Exposición Abuelas y abuelos prestados, Monik Molinet

Exposición Abuelas y abuelos prestados

17.11.2024

Monik Molinet

Malecón Art 255

15 Bienal de la Habana

DICE EL NIETO (Alexis Díaz Pimienta)

Los abuelos no me gustan /porque se acaban pronto.  / Apenas son una rodilla huesuda,  / una mano en el pelo  / y ya pasan a ser  / una foto en la sala,  / un rostro que se aleja.  / Los abuelos me asustan porque son muy dóciles,  / lo saben todo y cantan.  / Los padres deberían tener  / a los hijos más jóvenes,   / para que éstos a su vez  / tuvieran pronto hijos  / y los abuelos no llegaran tan tarde.

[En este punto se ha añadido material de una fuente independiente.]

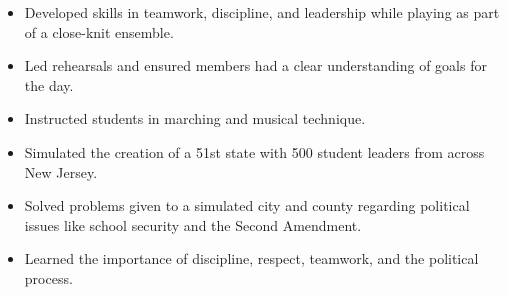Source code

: \documentclass[10pt,a4paper,ragged2e,withhyper]{altacv}
\begin{document}
\begin{paracol}{2}
\divider

\begin{itemize}
    \item Developed skills in teamwork, discipline, and leadership while playing as part of a close-knit ensemble.
    \item Led rehearsals and ensured members had a clear understanding of goals for the day.
    \item Instructed students in marching and musical technique. 
\end{itemize}




\divider

\begin{itemize}
    \item Simulated the creation of a 51st state with 500 student leaders from across New Jersey. 
    \item Solved problems given to a simulated city and county regarding political issues like school security and the Second Amendment.
    \item Learned the importance of discipline, respect, teamwork, and the political process.
\end{itemize}


\end{paracol}
\end{document}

La última vez que vi a mi abuela, me sostuvo la mirada con una intensidad que nunca olvidaré. Había algo en sus ojos, un gesto de cansancio mezclado con la sabiduría de quien lo ha visto todo. Su mano huesuda apretó la mía con fuerza, como si no quisiera soltarla, como si supiera que aquel era un adiós definitivo. Luego de su partida, el silencio en casa se volvió insoportable. Las fotografías de ella, que antes parecían testimonios de una vida llena de historias, se convirtieron en recordatorios crueles de su ausencia. Ese vacío se me removió con «Abuelas y Abuelos Prestados», de Moník Molinet, una exposición que no miré, sino que habité.

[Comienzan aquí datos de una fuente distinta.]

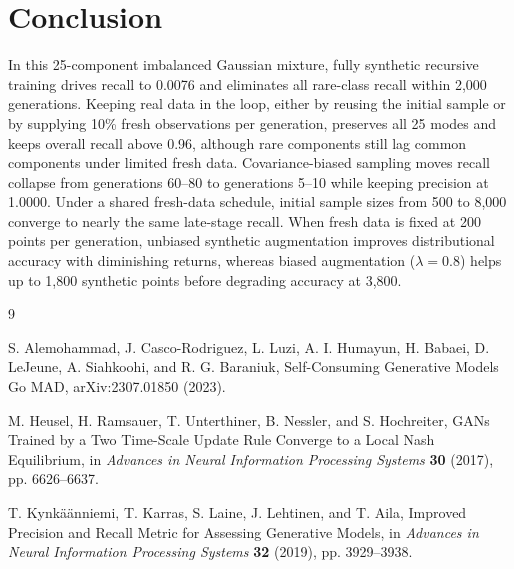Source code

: \documentclass[11pt,a4paper]{article}
\begin{document}
\FloatBarrier
\section{Conclusion}

In this 25-component imbalanced Gaussian mixture, fully synthetic recursive training drives recall to 0.0076 and eliminates all rare-class recall within 2,000 generations. Keeping real data in the loop, either by reusing the initial sample or by supplying 10\% fresh observations per generation, preserves all 25 modes and keeps overall recall above 0.96, although rare components still lag common components under limited fresh data. Covariance-biased sampling moves recall collapse from generations 60--80 to generations 5--10 while keeping precision at 1.0000. Under a shared fresh-data schedule, initial sample sizes from 500 to 8,000 converge to nearly the same late-stage recall. When fresh data is fixed at 200 points per generation, unbiased synthetic augmentation improves distributional accuracy with diminishing returns, whereas biased augmentation ($\lambda=0.8$) helps up to 1,800 synthetic points before degrading accuracy at 3,800.


\FloatBarrier\begin{thebibliography}{9}

S. Alemohammad, J. Casco-Rodriguez, L. Luzi, A. I. Humayun, H. Babaei, D. LeJeune, A. Siahkoohi, and R. G. Baraniuk, Self-Consuming Generative Models Go MAD, arXiv:2307.01850 (2023).

M. Heusel, H. Ramsauer, T. Unterthiner, B. Nessler, and S. Hochreiter, GANs Trained by a Two Time-Scale Update Rule Converge to a Local Nash Equilibrium, in \emph{Advances in Neural Information Processing Systems} \textbf{30} (2017), pp. 6626--6637.

T. Kynkäänniemi, T. Karras, S. Laine, J. Lehtinen, and T. Aila, Improved Precision and Recall Metric for Assessing Generative Models, in \emph{Advances in Neural Information Processing Systems} \textbf{32} (2019), pp. 3929--3938.

\end{thebibliography}
\end{document}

La propuesta de Molinet, exhibida en Malecón Art 255, no es un homenaje tradicional. Es una reescritura, un intento por llenar los espacios que la ausencia deja atrás. Para alguien que ha perdido a la única abuela que le quedaba, esta exposición se siente como una carta dirigida al tiempo, como si la artista buscara negociar con él, devolverle aquello que no le dio. En mi caso, la exposición se convierte en un espejo: lo que veo no son solo escenas ajenas, sino fragmentos de una memoria que nunca viví del todo, pero que ahora extraño más que nunca.

Monik parte de un vacío, el mismo que ahora yo siento. Ella no tuvo abuelos, o al menos no los recuerda. Esa carencia se convierte en el motor creativo de esta serie fotográfica donde, con precisión quirúrgica, reconstruye lo que nunca existió. En este ensayo visual, Monik Molinet se presta abuelos, los construye con gestos, con miradas y con espacios que imitan la familiaridad. Pero no hay nostalgia en su obra; lo que hay es una especie de pacto entre lo real y lo imaginado, una negociación constante entre lo que fue y lo que pudo ser.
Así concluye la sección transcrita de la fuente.